The argument continued at full blast, drawing a crowd of onlookers. MPs arrived and asked Robinson to come in for questioning. Before they were able to leave, another MP dashed up and asked, loudly, if the first MPs had collared “the nigger lieutenant.”

At this point, Robinson, just as loudly, announced the he’d “break in two” the next guy who called him a nigger.

When the MPs and Robinson finally did arrive at headquarters to sort out the affair, investigators dropped more racial pejoratives. Their overall tone indicated to Robinson that he wasn’t about to get a fair shake so he simply walked out.

Well, the investigators found that kind of uppity-ness unbearable so they recommended Robinson be brought before a court martial. Robinson’s battalion commander refused to press charges so the Army immediately transferred him to another unit. His new commander happily wrote up the court martial, charging Robinson with, among other things, insubordination and being drunk. Funny thing was Robinson did not drink, but silly things like the truth have rarely concerned racists.

Robinson was confined to quarters until his trial which took place the next month before an all-white panel of judges. In the meantime, Robinson wrote a letter complaining of his treatment to the War Department and notified the NAACP and black newspapers about his predicament.

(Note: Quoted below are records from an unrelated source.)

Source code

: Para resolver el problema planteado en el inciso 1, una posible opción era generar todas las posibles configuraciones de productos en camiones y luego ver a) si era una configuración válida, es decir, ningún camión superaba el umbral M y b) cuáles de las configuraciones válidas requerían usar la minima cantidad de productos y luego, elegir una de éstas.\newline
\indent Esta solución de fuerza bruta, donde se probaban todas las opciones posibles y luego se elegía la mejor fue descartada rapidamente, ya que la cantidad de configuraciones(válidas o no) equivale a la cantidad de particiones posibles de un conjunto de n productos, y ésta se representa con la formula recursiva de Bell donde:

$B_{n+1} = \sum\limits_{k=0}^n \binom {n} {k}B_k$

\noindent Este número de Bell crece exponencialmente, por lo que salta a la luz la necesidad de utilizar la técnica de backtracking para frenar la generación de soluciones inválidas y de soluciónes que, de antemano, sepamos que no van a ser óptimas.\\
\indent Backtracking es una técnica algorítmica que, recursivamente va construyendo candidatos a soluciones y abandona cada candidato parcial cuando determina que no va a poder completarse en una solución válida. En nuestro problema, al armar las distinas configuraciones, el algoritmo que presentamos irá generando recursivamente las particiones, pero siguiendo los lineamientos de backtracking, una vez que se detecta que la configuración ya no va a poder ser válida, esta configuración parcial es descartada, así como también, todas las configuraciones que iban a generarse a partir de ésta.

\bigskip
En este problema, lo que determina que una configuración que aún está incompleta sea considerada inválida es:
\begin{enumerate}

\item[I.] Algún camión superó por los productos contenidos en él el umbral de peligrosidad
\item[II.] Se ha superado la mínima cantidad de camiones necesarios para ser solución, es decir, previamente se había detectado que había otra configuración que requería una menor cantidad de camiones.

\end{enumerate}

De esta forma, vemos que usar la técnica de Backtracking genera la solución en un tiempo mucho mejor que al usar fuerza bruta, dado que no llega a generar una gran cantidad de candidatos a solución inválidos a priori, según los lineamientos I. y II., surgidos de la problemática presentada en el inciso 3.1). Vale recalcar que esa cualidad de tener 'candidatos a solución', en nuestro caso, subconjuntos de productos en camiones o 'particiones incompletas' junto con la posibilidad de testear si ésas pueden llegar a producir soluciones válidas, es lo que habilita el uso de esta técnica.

Fortunately for him, the Army at the time was slowly but surely becoming more cognizant of civil rights for its black members. In fact, the Army had outlawed segregation on its buses long before the original incident, making the driver’s accusation against Robinson a red herring. Still, there was enough vestigial racism in the military that the trumped up charges could be prosecuted. In any case, the judges acquitted him.

Court Martial Verdict

All’s well that ends well, sure, but being subjected to the court martial certainly was the very definition of harassment and persecution. The Army would be desegregated fully by presidential order in 1948. But, to be sure, the state of race relations around the nation would be a source of legal upheaval, murder, and rioting for decades to come.

Yes, things are better now. But a pessimist might point out that although the public usage of terms like nigger is frowned upon now, racists have devised clever codes to say, essentially, the same thing. Otherwise, why would anyone call the first dark-skinned President of the United States, as proud a practicing capitalist as can be found in 50 states, a socialist? And why would some wags to this day doubt that he is a “real American”?

We’ve come a long way. Yet we have a long way to go.